--- Exercise ---
Needed from the entries below: every line that holds the word "different".

(Rendered images with source text)
*** Begin section ***
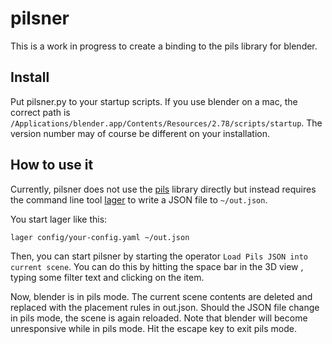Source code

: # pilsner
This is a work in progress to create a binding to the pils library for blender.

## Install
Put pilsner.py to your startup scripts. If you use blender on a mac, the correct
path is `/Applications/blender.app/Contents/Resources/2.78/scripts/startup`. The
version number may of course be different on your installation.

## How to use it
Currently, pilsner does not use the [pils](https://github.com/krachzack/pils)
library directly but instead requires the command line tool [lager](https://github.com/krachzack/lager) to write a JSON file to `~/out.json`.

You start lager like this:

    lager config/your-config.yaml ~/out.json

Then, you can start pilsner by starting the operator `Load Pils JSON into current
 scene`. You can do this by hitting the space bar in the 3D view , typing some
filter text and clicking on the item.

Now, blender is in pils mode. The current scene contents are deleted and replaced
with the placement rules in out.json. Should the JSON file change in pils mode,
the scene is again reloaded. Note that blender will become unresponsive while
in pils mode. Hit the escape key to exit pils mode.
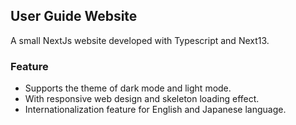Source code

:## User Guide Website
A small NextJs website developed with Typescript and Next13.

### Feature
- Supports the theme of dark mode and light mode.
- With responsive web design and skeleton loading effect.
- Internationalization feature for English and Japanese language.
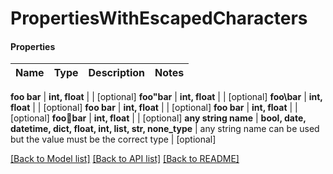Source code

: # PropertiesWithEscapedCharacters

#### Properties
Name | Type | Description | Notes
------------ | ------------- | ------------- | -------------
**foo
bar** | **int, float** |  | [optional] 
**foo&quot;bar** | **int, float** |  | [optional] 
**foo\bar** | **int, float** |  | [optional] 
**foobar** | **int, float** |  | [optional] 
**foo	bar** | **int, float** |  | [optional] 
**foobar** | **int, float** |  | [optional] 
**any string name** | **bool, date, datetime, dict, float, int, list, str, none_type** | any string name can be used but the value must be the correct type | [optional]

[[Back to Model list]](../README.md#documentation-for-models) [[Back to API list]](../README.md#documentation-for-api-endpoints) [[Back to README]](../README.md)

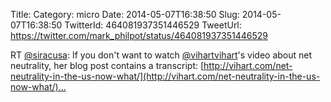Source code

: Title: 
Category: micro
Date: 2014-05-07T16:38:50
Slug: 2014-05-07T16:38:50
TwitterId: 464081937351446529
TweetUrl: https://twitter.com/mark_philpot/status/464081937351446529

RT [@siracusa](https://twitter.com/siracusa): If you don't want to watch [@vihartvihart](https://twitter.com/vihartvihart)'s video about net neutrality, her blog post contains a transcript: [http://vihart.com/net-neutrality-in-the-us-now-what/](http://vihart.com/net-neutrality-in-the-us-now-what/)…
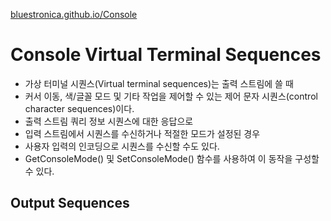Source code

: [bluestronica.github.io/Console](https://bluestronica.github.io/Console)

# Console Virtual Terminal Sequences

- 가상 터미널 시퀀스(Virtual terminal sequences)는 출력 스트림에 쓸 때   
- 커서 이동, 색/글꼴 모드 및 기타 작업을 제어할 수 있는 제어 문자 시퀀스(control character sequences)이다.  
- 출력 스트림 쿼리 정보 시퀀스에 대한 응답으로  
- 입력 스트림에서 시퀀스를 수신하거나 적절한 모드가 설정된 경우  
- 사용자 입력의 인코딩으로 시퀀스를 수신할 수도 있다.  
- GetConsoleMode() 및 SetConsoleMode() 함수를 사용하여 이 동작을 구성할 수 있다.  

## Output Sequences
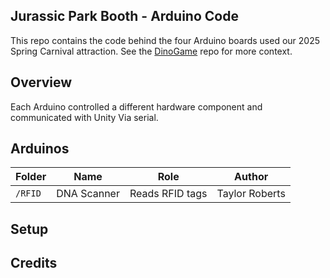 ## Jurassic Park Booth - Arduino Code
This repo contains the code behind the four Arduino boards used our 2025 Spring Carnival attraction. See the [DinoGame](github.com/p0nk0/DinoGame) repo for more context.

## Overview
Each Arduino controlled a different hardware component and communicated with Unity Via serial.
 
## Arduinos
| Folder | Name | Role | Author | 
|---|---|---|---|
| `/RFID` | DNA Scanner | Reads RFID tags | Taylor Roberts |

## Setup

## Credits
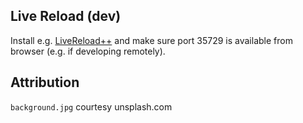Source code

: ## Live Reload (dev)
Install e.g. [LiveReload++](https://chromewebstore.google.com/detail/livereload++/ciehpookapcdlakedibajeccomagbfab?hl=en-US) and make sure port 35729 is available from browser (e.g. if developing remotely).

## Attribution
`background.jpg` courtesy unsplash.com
*** End section ***
--- Task answer ---
version number may of course be different on your installation.
Each Arduino controlled a different hardware component and communicated with Unity Via serial.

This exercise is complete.